*** Opening of Data records ***

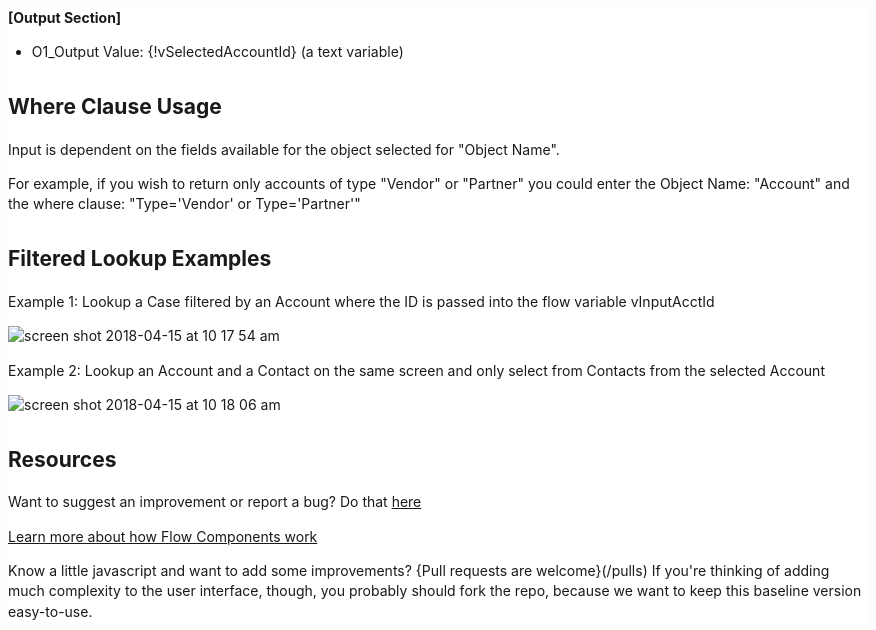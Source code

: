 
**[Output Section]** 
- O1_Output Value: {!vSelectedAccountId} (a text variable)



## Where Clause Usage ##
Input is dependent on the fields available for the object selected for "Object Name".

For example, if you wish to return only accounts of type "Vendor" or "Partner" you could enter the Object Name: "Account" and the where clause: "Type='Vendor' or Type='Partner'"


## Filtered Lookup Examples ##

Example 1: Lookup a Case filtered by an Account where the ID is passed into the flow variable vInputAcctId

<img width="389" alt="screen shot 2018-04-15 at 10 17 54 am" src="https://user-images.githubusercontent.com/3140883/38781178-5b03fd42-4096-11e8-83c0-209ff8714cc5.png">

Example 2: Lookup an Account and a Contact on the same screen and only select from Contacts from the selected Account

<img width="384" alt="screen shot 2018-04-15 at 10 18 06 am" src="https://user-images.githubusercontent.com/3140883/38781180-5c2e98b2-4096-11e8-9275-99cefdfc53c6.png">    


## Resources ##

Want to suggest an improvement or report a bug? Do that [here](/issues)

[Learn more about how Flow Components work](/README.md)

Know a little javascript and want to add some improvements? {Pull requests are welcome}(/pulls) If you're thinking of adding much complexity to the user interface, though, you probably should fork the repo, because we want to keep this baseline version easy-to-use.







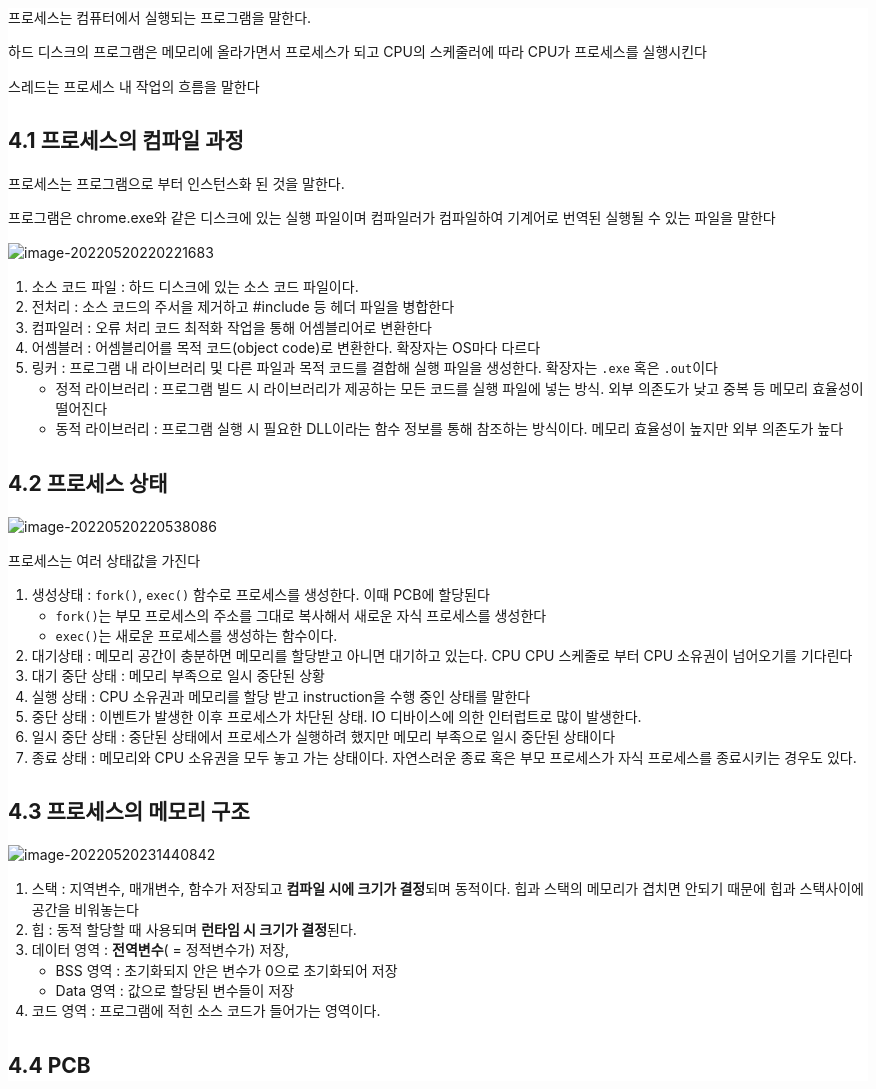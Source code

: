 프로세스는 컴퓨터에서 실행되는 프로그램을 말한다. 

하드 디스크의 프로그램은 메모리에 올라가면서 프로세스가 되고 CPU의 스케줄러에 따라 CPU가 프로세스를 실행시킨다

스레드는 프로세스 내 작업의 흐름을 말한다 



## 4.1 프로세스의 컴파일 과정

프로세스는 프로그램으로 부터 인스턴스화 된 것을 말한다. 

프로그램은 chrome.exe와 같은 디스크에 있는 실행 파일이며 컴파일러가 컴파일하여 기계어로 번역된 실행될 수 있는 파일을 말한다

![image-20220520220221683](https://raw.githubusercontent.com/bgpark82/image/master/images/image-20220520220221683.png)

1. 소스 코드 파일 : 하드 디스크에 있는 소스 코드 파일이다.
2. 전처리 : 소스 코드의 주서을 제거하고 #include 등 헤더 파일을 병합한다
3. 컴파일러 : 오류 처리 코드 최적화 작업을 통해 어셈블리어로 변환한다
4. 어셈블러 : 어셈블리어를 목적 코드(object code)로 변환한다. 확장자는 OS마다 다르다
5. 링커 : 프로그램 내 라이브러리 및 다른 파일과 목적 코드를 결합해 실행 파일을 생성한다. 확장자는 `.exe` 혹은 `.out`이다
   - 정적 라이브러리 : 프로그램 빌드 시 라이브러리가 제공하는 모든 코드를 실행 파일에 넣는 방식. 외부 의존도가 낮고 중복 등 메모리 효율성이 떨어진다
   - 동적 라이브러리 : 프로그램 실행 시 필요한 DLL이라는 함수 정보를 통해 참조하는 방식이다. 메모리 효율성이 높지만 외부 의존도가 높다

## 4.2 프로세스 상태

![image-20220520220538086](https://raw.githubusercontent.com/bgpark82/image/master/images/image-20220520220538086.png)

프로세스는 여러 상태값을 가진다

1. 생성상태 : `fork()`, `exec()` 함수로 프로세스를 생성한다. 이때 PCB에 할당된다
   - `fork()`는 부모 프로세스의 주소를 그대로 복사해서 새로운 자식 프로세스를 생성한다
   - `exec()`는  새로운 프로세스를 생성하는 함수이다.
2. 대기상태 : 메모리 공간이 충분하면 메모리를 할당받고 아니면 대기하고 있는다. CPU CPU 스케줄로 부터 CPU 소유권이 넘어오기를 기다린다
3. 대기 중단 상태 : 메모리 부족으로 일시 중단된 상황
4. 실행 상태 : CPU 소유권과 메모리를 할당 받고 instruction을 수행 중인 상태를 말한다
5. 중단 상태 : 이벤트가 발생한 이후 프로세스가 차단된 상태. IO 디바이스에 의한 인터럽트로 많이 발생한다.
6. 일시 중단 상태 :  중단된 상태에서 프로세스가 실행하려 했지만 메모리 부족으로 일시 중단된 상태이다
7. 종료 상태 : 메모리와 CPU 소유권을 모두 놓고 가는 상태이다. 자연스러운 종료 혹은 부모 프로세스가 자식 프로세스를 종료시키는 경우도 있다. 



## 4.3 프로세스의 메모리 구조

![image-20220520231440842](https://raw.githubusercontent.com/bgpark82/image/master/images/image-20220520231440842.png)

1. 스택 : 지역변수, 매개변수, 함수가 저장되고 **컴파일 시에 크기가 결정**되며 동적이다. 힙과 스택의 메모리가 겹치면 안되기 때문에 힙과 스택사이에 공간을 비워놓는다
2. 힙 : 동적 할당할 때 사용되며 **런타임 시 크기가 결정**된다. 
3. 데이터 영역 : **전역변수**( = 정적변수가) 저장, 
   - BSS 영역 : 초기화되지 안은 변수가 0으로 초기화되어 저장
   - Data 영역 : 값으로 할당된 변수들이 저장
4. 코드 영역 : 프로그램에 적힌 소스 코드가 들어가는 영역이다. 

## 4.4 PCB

*** Close of Data records ***

Goal of the exercise: Retype only the stretch of lines above starting at the one with "- 정적 라이브러리 : 프로그램" and stopping at the one with "## 4.2 프로세스 상태", exactly as written, with both kept.

Task response:
   - 정적 라이브러리 : 프로그램 빌드 시 라이브러리가 제공하는 모든 코드를 실행 파일에 넣는 방식. 외부 의존도가 낮고 중복 등 메모리 효율성이 떨어진다
   - 동적 라이브러리 : 프로그램 실행 시 필요한 DLL이라는 함수 정보를 통해 참조하는 방식이다. 메모리 효율성이 높지만 외부 의존도가 높다

## 4.2 프로세스 상태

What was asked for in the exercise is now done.